The Vine: March 19, 2014
I have an old friend who is having some pretty serious mental health problems. We were close in the K-12 years and have drifted apart over the last decade-plus, but we still keep in touch.
Several years ago, she started telling some pretty terrible stories about herself; that she'd had a miscarriage, which then became two miscarriages, then three. At the time I believed her (though I don't anymore, for reasons that will become clear). Then the stories began about her uncle molesting her as a child. Then the stories about her father raping her. Then it culminated with her entire family being ritual Satanic abusers who continually impregnated her and murdered her babies after they were born.
At some point along the way I realized, Oh, these stories are a manifestation of her mental illness. I know she is seeing many counselors and occasionally becomes a psychiatric in-patient at a particular facility.
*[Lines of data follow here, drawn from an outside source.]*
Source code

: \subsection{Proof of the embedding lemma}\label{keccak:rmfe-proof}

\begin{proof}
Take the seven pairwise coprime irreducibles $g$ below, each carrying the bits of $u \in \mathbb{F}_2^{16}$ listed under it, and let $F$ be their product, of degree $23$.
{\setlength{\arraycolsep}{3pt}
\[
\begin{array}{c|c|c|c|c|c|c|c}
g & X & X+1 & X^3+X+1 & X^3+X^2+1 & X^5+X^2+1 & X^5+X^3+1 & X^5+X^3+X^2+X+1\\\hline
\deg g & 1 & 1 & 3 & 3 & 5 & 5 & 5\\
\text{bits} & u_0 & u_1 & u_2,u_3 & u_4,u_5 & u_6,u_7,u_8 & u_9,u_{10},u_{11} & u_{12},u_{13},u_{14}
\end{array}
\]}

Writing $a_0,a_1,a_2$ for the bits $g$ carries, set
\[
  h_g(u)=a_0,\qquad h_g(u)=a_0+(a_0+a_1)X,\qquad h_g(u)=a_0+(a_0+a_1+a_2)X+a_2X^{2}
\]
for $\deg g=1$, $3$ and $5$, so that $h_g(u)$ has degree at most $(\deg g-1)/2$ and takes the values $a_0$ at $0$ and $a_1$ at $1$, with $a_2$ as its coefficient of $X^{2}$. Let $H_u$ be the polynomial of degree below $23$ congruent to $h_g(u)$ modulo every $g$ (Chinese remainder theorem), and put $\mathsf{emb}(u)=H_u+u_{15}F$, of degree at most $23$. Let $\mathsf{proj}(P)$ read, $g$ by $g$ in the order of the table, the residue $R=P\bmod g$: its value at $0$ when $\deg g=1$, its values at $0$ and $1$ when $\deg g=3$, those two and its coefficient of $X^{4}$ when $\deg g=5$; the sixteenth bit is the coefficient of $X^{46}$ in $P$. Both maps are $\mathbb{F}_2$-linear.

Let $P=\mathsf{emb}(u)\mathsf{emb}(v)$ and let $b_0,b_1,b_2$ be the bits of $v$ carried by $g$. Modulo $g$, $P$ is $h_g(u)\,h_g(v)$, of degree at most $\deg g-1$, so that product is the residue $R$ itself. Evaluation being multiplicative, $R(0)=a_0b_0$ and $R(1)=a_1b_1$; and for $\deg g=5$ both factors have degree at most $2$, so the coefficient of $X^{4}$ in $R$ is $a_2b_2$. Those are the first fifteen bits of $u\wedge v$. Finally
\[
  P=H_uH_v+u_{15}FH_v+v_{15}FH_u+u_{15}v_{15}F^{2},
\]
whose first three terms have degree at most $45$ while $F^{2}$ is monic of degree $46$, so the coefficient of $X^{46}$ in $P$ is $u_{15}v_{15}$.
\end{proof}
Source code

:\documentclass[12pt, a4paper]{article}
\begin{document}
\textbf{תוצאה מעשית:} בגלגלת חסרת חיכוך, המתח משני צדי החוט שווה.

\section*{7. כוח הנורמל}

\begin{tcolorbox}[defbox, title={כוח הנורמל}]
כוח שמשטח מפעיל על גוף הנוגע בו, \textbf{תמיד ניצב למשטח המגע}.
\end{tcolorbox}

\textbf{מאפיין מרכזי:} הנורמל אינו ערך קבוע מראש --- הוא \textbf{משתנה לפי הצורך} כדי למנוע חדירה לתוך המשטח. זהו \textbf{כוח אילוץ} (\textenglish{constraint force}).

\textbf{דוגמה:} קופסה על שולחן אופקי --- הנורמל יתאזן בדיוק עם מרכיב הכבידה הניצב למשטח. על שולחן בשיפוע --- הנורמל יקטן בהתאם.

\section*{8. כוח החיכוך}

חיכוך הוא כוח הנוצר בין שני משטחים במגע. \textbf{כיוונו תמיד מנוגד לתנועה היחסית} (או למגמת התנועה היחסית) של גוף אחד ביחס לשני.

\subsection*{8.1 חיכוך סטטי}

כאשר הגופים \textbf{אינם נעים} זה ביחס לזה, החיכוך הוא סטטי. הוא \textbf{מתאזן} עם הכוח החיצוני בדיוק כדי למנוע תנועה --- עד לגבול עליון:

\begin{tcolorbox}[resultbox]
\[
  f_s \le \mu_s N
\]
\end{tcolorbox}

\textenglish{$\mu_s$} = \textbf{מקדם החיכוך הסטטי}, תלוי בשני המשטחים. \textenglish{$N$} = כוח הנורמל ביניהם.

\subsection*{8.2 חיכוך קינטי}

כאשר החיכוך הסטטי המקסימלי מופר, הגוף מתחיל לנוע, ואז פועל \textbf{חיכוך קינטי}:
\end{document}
My question is this: Do you think it is of any value for me to write to her occasional in-patient facility to let them know what I remember about her childhood? She was a not-well-loved child in a cold, strictly religious household; her family refused her medical care for most of her life; and she used to show up to school with mysterious bruises. I can also say for certain that she was never pregnant during those years.
Would it be a valuable window for her psychiatrists, or should I trust that these professionals know what they're doing without old acquaintances' recollections? If it would be better for me to write in, how should I address the envelope? Should I include contact information for myself, or are they not allowed to email you about these sorts of things?
Thank you kindly,
Good Girl Grown Up
It's not completely without value, in the sense that you want to help your friend by furnishing her doctors with information, and help them separate fact from fiction in order to treat her more effectively. The instinct to support her is what is worthwhile here, I would say.
The intel itself: probably not all that helpful. Not harmful, either, but you have to assume her doctors understand that some or all of Friend's stories are delusions, and that abuse that may in fact have occurred could have shattered her personality to the degree that she's now taking refuge in reports of ritual Satanism.
The other thing is, too, that it's not necessarily about getting to an objective truth about her childhood. It's about finding a combination of medication and therapy that lets her function in the world. So, while her doctors may find it of interest that an outside observer can confirm some of what she says about her past, ratifying it doesn't necessarily help her deal with it. Behavioral therapy, practical exits from situations that might trigger her — this is what her doctors should be focused on, because again, it's not what did or didn't happen. It's how she's going to handle it and move on.
Helping your friend in this case means staying in touch with her, and believing her — not about the more outrageous particulars, maybe, but that something bad happened, is happening, to her. She feels betrayed and sad; you can believe that and comfort her about it without having to swear to the specifics.